• [Assignment]
Run through the records and, wherever a line holds the word "void", return that line.

____________

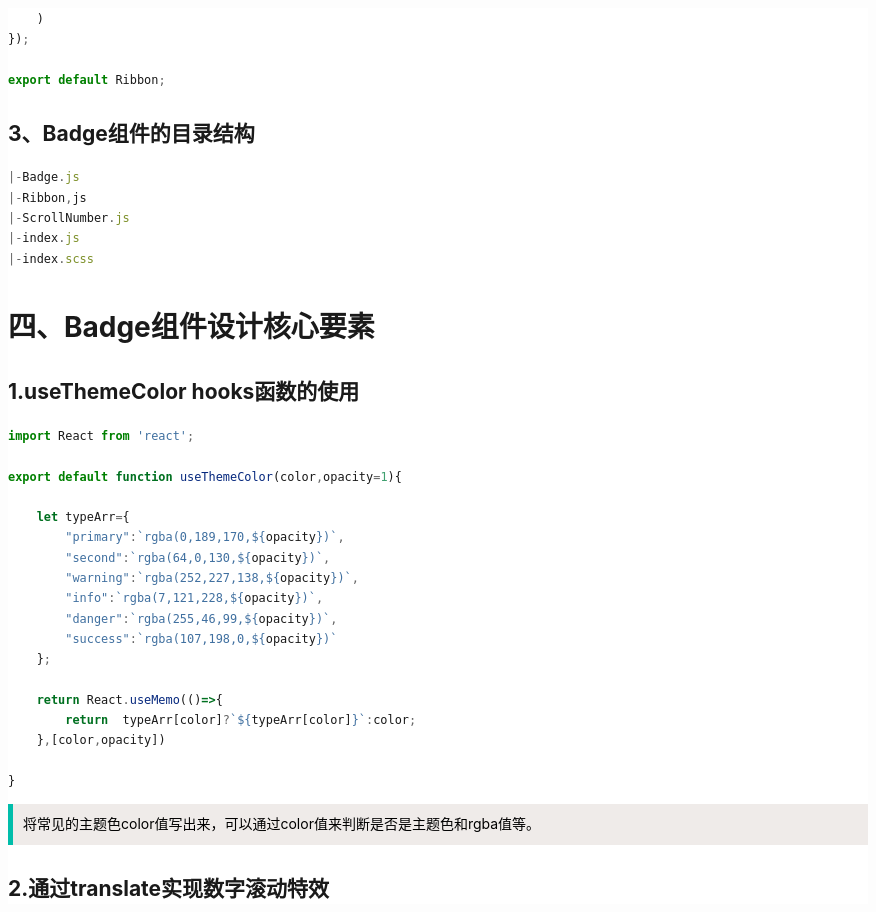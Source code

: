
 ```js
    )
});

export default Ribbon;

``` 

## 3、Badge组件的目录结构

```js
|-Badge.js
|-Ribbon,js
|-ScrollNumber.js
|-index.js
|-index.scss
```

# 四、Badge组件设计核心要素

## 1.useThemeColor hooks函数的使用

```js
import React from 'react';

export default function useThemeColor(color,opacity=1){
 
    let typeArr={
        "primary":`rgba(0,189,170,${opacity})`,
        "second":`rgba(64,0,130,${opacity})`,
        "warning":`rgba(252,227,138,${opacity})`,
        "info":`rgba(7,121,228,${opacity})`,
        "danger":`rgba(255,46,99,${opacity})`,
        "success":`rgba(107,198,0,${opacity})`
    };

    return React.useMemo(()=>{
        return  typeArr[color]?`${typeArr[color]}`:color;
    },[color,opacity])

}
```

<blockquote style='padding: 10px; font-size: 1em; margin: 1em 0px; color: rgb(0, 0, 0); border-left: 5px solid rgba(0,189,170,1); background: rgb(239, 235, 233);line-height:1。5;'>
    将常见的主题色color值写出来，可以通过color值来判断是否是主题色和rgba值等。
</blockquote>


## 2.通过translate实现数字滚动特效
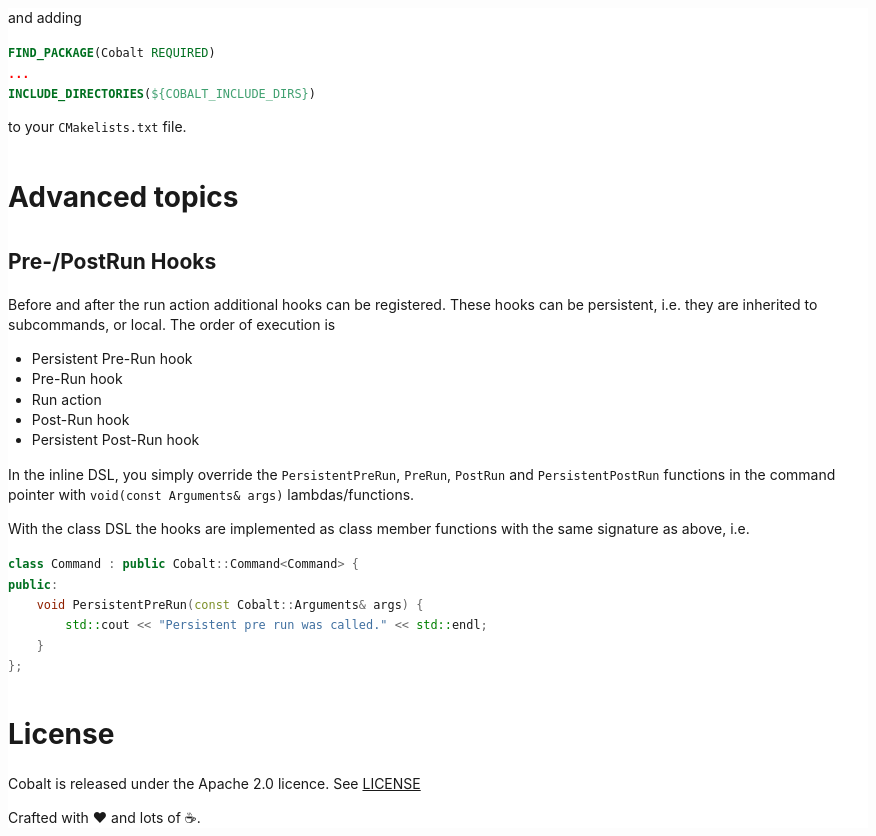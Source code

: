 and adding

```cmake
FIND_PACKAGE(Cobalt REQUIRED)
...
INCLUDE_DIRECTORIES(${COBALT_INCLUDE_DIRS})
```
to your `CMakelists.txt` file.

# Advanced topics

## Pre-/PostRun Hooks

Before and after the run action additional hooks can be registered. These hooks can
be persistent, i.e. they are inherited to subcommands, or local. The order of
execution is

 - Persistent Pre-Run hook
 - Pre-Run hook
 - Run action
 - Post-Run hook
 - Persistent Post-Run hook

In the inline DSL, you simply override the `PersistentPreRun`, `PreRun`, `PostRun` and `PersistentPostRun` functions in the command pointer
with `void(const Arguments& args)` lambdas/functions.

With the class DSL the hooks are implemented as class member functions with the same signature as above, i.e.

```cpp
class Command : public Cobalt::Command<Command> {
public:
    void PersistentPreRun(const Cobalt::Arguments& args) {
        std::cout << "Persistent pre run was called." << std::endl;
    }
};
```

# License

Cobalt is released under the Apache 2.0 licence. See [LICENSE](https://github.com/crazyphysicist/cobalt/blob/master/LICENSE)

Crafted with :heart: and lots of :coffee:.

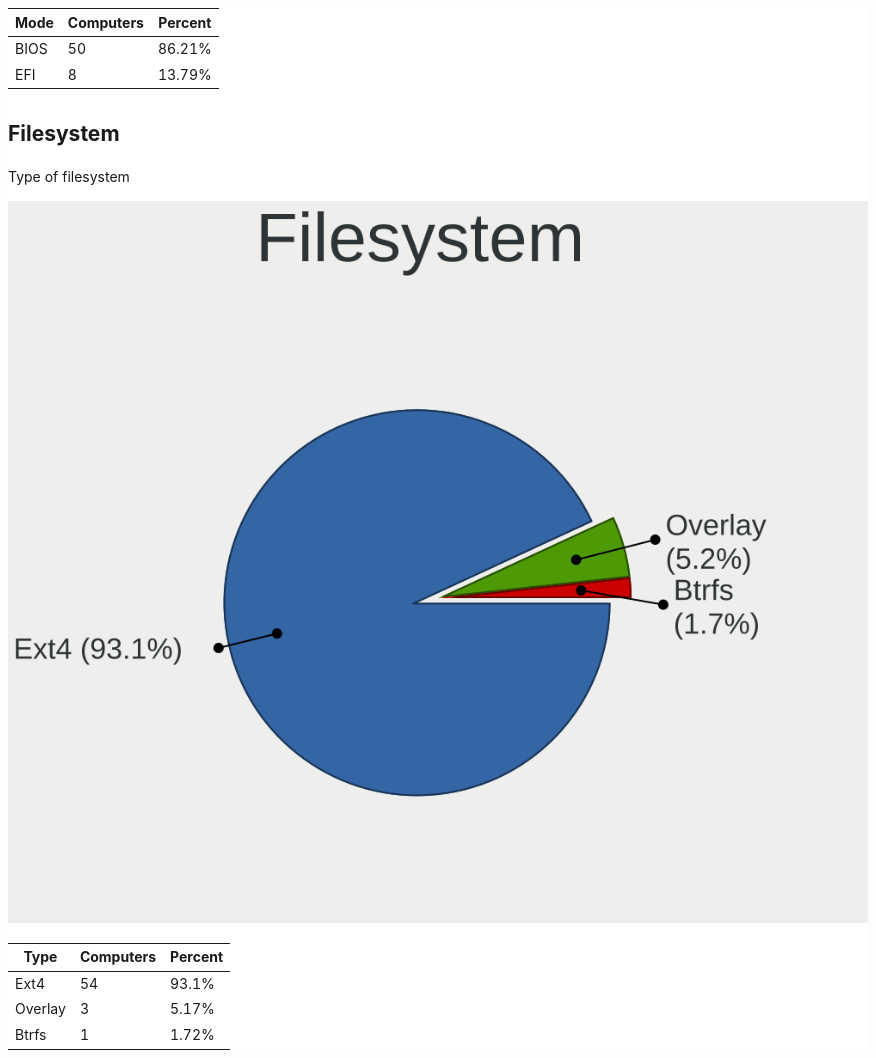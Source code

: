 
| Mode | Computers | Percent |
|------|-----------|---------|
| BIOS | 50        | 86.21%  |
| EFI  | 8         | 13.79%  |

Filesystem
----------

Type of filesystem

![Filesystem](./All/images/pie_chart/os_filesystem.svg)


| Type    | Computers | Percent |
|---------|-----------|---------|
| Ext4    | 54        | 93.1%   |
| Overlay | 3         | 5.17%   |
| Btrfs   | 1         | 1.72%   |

____________

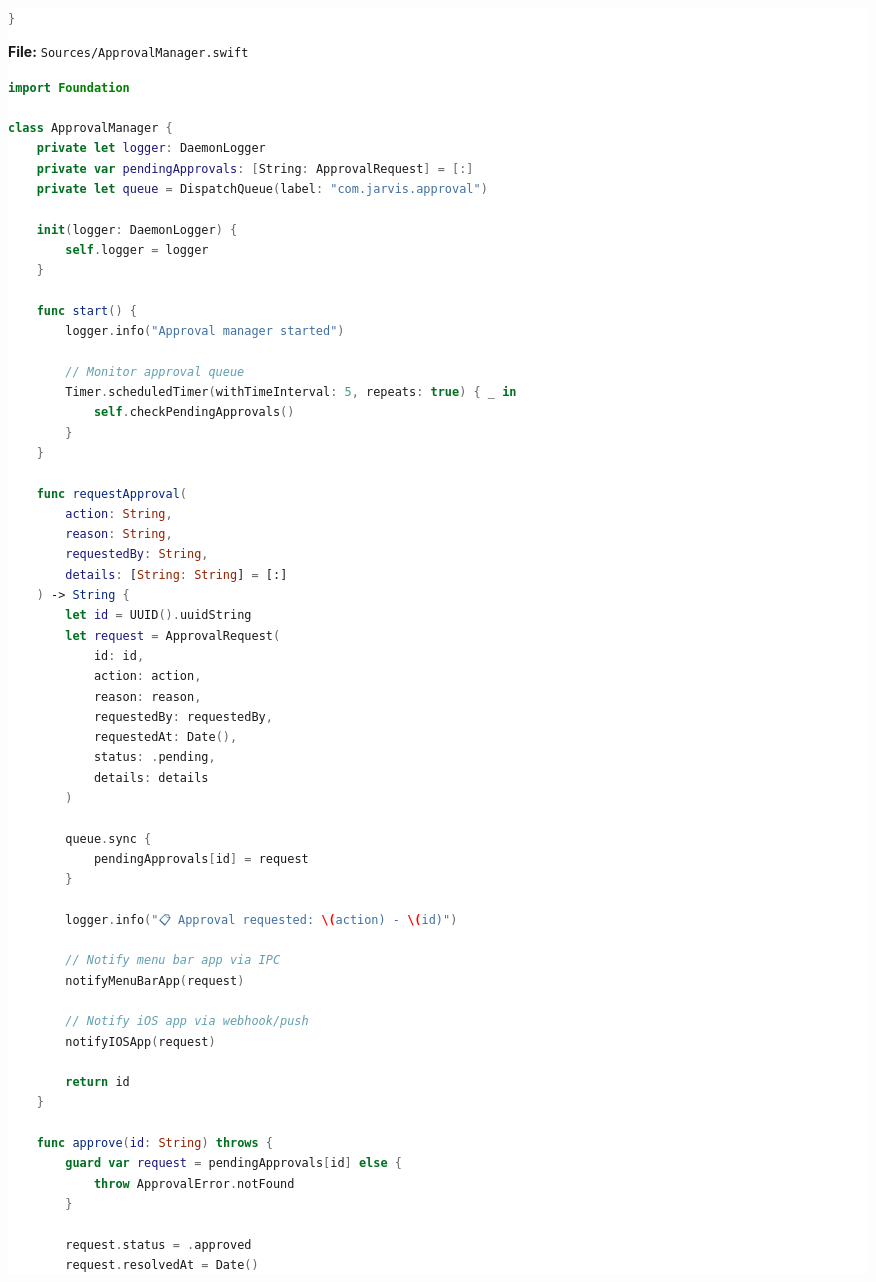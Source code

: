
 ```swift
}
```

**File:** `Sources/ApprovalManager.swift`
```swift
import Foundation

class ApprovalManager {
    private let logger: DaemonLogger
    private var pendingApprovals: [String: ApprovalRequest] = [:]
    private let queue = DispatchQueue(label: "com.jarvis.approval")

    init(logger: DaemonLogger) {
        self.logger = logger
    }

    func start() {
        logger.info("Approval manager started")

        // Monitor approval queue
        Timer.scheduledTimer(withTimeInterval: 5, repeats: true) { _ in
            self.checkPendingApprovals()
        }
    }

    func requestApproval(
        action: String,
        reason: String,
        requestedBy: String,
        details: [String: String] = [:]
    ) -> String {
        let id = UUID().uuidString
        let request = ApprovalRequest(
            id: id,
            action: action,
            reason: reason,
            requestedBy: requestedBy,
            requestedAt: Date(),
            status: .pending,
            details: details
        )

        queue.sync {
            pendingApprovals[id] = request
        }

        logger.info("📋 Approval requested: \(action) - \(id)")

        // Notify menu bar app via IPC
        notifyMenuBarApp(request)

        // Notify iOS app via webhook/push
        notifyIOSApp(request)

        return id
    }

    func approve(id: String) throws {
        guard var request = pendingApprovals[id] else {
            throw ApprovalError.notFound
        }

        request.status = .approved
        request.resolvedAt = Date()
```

____________

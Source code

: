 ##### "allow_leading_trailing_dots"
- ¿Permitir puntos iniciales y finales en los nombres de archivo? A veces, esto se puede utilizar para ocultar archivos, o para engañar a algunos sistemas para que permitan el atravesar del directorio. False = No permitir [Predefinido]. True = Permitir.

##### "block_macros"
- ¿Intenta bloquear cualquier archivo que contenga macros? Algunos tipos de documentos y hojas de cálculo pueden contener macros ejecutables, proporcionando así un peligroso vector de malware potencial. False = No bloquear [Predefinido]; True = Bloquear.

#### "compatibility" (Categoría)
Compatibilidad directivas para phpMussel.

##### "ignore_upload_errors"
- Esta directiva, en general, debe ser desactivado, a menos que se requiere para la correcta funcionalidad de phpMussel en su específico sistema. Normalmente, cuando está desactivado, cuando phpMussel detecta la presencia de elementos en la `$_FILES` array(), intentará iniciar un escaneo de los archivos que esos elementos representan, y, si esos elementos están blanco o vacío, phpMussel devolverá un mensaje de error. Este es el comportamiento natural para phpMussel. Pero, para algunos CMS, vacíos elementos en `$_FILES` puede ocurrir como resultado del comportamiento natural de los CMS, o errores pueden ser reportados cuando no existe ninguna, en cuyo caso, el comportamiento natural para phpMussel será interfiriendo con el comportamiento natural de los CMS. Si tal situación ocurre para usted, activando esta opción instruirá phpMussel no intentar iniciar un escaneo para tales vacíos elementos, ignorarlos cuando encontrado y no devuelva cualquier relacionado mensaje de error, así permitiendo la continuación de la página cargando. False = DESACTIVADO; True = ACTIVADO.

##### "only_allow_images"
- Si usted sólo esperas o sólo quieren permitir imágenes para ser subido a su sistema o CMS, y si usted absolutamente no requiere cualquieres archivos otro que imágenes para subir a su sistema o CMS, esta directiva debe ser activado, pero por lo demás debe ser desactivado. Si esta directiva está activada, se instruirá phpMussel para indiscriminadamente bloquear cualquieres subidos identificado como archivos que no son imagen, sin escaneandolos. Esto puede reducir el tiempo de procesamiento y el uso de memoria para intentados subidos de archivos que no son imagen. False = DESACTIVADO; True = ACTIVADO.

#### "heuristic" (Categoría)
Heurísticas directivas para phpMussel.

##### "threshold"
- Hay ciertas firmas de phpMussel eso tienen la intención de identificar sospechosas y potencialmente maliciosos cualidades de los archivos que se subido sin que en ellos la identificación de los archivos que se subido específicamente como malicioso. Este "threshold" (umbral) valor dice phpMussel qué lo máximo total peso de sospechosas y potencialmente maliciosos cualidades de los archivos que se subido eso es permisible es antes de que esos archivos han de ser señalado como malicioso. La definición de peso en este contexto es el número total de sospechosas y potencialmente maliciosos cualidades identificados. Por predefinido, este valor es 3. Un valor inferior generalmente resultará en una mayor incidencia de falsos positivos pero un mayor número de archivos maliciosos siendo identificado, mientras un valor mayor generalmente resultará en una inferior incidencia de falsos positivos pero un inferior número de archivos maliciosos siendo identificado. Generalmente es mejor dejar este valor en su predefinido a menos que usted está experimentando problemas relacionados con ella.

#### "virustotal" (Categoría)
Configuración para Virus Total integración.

____________

• [Answer to the exercise]
with `void(const Arguments& args)` lambdas/functions.
    void PersistentPreRun(const Cobalt::Arguments& args) {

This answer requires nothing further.